Gasohol tax break could cost roads, bridges $20 billion

March 24, 2003
Federal tax and energy policies aimed at increasing motorist use of ethanol-blended motor fuels like gasohol are negatively imp

Federal tax and energy policies aimed at increasing motorist use of ethanol-blended motor fuels like gasohol are negatively impacting federal and state efforts to improve the nation's highways and public transportation systems, the American Road & Transportation Builders Association (ARTBA) told a congressional subcommittee.

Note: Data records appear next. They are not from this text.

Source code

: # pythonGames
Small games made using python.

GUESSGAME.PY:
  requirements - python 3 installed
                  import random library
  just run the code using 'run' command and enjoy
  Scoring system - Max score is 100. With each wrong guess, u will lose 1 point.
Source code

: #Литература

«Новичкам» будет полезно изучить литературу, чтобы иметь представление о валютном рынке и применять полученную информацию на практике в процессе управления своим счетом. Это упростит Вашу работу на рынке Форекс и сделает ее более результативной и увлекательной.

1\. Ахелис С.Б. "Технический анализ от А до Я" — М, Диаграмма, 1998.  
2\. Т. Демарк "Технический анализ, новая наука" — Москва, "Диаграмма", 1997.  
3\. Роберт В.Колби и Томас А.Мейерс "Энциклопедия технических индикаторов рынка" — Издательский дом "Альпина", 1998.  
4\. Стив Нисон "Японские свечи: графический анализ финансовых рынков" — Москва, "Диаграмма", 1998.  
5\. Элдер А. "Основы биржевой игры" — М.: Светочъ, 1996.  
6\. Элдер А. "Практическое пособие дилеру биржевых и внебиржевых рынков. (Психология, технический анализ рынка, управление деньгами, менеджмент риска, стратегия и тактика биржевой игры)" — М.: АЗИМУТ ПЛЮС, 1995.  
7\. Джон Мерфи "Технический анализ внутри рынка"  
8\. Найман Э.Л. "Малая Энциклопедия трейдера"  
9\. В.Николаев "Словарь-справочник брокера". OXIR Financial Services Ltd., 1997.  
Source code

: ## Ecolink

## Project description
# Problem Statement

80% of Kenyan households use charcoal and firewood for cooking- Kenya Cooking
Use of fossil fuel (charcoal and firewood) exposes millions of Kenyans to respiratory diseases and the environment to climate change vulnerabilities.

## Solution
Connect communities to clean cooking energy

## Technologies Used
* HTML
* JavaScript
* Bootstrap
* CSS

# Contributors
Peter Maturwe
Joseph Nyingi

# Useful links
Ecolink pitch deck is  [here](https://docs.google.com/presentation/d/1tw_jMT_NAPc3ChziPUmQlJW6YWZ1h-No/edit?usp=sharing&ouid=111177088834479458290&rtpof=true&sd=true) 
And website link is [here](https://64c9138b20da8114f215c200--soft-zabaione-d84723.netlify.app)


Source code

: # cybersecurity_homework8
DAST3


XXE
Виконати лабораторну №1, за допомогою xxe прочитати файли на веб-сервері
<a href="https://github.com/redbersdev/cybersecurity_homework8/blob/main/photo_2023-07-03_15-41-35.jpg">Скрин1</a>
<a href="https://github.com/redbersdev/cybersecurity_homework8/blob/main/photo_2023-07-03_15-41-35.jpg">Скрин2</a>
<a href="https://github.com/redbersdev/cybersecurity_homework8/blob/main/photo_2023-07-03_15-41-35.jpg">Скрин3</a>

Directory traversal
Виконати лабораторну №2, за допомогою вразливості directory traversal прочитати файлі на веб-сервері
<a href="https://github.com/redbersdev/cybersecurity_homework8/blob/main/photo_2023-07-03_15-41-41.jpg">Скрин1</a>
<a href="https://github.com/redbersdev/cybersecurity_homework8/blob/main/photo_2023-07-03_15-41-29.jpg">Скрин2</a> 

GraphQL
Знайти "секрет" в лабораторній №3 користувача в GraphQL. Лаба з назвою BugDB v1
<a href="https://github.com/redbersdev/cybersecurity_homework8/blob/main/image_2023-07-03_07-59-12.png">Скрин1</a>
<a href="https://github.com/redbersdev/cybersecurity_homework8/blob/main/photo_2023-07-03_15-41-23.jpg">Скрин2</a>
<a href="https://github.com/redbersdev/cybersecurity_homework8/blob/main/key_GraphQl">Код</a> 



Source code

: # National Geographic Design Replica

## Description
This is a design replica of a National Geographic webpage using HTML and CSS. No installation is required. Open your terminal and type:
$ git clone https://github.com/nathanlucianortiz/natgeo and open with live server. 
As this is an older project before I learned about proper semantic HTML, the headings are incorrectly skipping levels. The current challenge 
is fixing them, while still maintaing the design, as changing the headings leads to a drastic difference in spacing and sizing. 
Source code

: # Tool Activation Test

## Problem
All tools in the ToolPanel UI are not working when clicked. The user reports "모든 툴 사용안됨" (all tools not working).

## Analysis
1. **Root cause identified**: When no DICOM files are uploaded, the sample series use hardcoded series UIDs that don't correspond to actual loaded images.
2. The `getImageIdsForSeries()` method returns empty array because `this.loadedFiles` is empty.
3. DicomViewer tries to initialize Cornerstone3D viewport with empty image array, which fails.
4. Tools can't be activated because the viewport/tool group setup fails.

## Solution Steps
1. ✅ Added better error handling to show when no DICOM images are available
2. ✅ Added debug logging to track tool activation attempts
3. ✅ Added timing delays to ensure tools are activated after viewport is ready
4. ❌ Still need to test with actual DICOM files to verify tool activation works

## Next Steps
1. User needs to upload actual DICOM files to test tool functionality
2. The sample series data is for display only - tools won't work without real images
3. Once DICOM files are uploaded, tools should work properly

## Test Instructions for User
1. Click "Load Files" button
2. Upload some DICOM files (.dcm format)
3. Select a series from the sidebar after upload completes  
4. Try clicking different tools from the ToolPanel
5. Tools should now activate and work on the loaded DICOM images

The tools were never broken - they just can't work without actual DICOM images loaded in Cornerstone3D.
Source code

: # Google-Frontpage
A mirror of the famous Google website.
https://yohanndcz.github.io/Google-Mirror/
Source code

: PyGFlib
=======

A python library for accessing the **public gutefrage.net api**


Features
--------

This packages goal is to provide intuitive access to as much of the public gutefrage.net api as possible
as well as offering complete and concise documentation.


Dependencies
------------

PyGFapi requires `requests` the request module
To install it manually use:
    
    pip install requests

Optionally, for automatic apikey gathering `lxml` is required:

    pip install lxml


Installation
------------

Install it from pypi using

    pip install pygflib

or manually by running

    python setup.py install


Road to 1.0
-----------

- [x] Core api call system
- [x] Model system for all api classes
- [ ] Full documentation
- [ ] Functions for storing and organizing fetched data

Richard Wagman, first vice chairman of the group, told the Senate Subcommittee on Clean Air, Climate Change and Nuclear Safety, the 5.2-cent per gal tax incentive for ethanol-blended fuel and the current 2.5-cent per gal of the gasohol excise tax now being deposited into the General Fund rather than the Highway Trust Fund will reduce potential user revenue to the HTF by $21.5 billion by 2012.

Wagman, chairman and chief executive officer of G.A. & F.C. Wagman Inc., a highway and bridge construction firm based in York, Pa., pointed out $21 billion could build one lane of interstate-grade highway from New York City to San Francisco and back. Federal highway investment will total just over $30 billion this year.

Federal funding for state and local road and bridge improvement programs is financed through the collection of user fees, primarily motor fuel sales excises, paid by motorists and truckers.

"A car powered by ethanol-blended gas does the same damage to the road as a car powered by straight gasoline," Wagman noted. "The user-fee rate on the sale of gasohol should be the same as the user-fee rate on gasoline. Otherwise, we are just shortchanging the nation's road improvement program."

The proposed federal renewable fuels standard now circulating in Congress, which would mandate that gasohol become available for sale in all states in increasing amounts each year, would further exacerbate the highway funding problem, Wagman said. The new mandate alone would reduce potential trust fund income by more than an additional $1 billion per year by 2012.